Life & Letters newsmagazine for spring released
Magazine highlights College of Liberal Arts community of scholars, students, alumni, and as always the History Department.
Posted: May 31, 2011
The spring 2011 edition of Life & Letters features stories on the Department of History’s new website — Not Even Past, professors’ books and awards, stellar students and staff, and the new excellence fund in history established by alumnus Stuart W. Stedman.
Those individuals who have been awarded the college’s highest honor for their service to the college, the Pro Bene Meritis award, included two former history majors and now members of the department’s Visiting Committee: Carolyn Townsend and Peyton Townsend. Recently retired Associate Distinguished Teaching Professor Howard Miller also received the award this year. Miller taught American religious history for more than 30 years at the university.
The department launched a new website in January — Not Even Past — taking its name from William Faulkner who wrote in his 1951 novel, Requiem for a Nun, “The past is never dead, it’s not even past.” It draws on the expertise of its award-winning faculty and graduate students to contribute features on history from all areas, podcasts, videos, book recommendations, and more.
And this time, Bill Gates just didn’t mention Distinguished Teaching Professor David Oshinsky’s Pulitzer Prize-winning book, Polio: An American Story, as he did when he launched the Living Proof Project in 2009, he invited him along with other global leaders to discuss the eradication of polio on Jan. 31 in New York City. The panel discussion was moderated by ABC World News anchor Diane Sawyer.
Moving onto stellar students, the department was very proud of two of its majors who received the Dean’s Distinguished Graduate Award for 2011. Lindsey Carmichael has been a two-time Paralympian and majored in English and history. Stephen Mercer also attended the rigorous United States Marine Corps' Enlisted Commissioning Education Program, while completing his history degree in less than four years.
Professor Richard Pells published Modernist America: Art, Music, Movies, and the Globalization of American Culture (Yale University, March 2011). He recently retired in December after teaching 20th century American cultural and intellectual history for 30 years.
The Schusterman Center for Jewish Studies, directed by Professor Robert Abzug, matched a $6 million grant from the Charles and Lynn Schusterman Foundation, ensuring the continued growth of Jewish studies at The University of Texas at Austin.
History alumnus Stuart W. Stedman of the Stedman West Foundation gifted both the department and the Plan II Honors Program each $500,000.
The department will establish the Stuart W. Stedman Excellence Fund in History, which will provide the opportunity for faculty and graduate students to attend conferences and travel for research. Additionally, it will facilitate faculty in the creation of new courses or hiring graduate assistants.

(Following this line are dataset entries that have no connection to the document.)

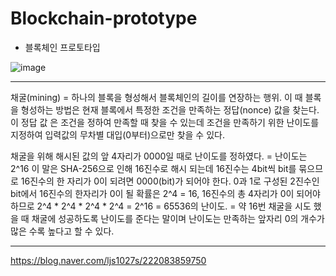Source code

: # Blockchain-prototype
* 블록체인 프로토타입

![image](https://user-images.githubusercontent.com/59761622/134148087-e5407cb8-e9db-4bad-8d5f-76fdb087531e.png)
***
채굴(mining) = 하나의 블록을 형성해서 블록체인의 길이를 연장하는 행위. 이 때 블록을 형성하는 방법은 현재 블록에서 특정한 조건을 만족하는 정답(nonce) 값을 찾는다. 이 정답 값
은 조건을 정하여 만족할 때 찾을 수 있는데 조건을 만족하기 위한 난이도를 지정하여 입력값의 무차별 대입(0부터)으로만 찾을 수 있다. 

채굴을 위해 해시된 값의 앞 4자리가 0000일 때로 난이도를 정하였다. = 난이도는 2^16
이 말은 SHA-256으로 인해 16진수로 해시 되는데 16진수는 4bit씩 bit를 묶으므로 16진수의 한 자리가 0이 되려면 0000(bit)가 되어야 한다. 0과 1로 구성된 2진수인 bit에서 16진수의 한자리가 0이 될 확률은 2^4 = 16, 16진수의 총 4자리가 0이 되어야 하므로 2^4 * 2^4 * 2^4 * 2^4 = 2^16 = 65536의 난이도. = 약 16번 채굴을 시도 했을 때 채굴에 성공하도록 난이도를 준다는 말이며 난이도는 만족하는 앞자리 0의 개수가 많은 수록 높다고 할 수 있다.
***
https://blog.naver.com/ljs1027s/222083859750
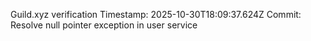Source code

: Guild.xyz verification
Timestamp: 2025-10-30T18:09:37.624Z
Commit: Resolve null pointer exception in user service
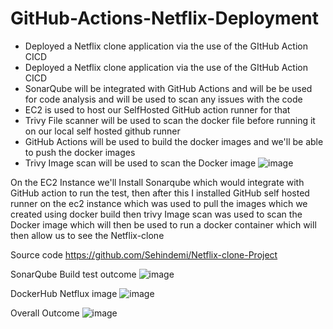 # GitHub-Actions-Netflix-Deployment
- Deployed a Netflix clone application via the use of the GItHub Action CICD
- Deployed a Netflix clone application via the use of the GItHub Action CICD
- SonarQube will be integrated with GitHub Actions and will be be used for code analysis and will be used to scan any issues with the code 
- EC2 is used to host our SelfHosted GitHub action runner for that 
- Trivy File scanner will be used to scan the docker file before running it on our local self hosted github runner
- GitHub Actions will be used to build the docker images and we'll be able to push the docker images 
- Trivy Image scan will be used to scan the Docker image 
![image](https://github.com/Sehindemi/GitHub-Actions-Netflix-Deployment/assets/97199481/10476d92-6896-4eca-8700-c46b808f33d9)

On the EC2 Instance we'll Install Sonarqube which would integrate with GitHub action to run the test, then after this I installed GitHub self hosted runner on the ec2 instance which was used to pull the images which we created using docker build then trivy Image scan was used to scan the Docker image which will then be used to run a docker container which will then allow us to see the Netflix-clone

Source code 
https://github.com/Sehindemi/Netflix-clone-Project

SonarQube Build test outcome
![image](https://github.com/Sehindemi/GitHub-Actions-Netflix-Deployment/assets/97199481/2b959df4-12bb-477c-beb6-8aa41f4deb49)

DockerHub Netflux image
![image](https://github.com/Sehindemi/GitHub-Actions-Netflix-Deployment/assets/97199481/4225cffa-3d7f-43e3-b52f-f623b748522d)


Overall Outcome
![image](https://github.com/Sehindemi/GitHub-Actions-Netflix-Deployment/assets/97199481/126cca61-3c96-4c74-a3e0-05213b061834)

Associate Distinguished Teaching Professor Michael Stoff is the director of the Plan II Honors Program in the college. The gift will be used to create the Stuart W. Stedman Forty Acres Scholarship for Plan II.
Awards and Honors
Administrative Associate Courtney Meador is the 2011 winner of the COLA Staff Excellence Award.
Associate Professor Charters Wynn received the President's Associates Teaching Excellence Award for the 2010-11 academic year.
Professor Julie Hardwick received the college's Raymond Dickson Centennial Endowed Teaching Fellowship.
Professor Juliet Walker received the Carter G. Woodson Scholars Medallion for 2010 by the Association for the Study of Afican American Life and History.
Professor Wm. Roger Louis was elected a fellow of the American Academy of Arts & Sciences.
Assistant Professor Benjamin Brower was awarded the Middle East Studies Association’s Albert Hourani Book Award for his book titled A Desert Named Peace: The Violence of France’s Empire in the Algerian Sahara, 1844-1902 (Columbia University Press, 2009).
Professor Neil Foley's book Quest for Equality: The Failed Promise of Black-Brown Solidarity was selected by the Texas Institute of Letters as the most significant scholarly book for 2010.
Associate Professor Huaiyin Li’s book Village China Under Socialism and Reform: A Micro-History, 1948-2008 won one of four runner-up prizes in the annual Hamilton Book Awards sponsored by the University Co-op.
The department and college along with many students mourn the loss of renowned American history Professor Emeritus William Goetzmann at age 79. He taught for more than 40 years at the university. He won both the Pulitzer and Parkman prizes in 1967 for his seminal book Exploration and Empire: The Explorer and the Scientist in the Winning of the American West.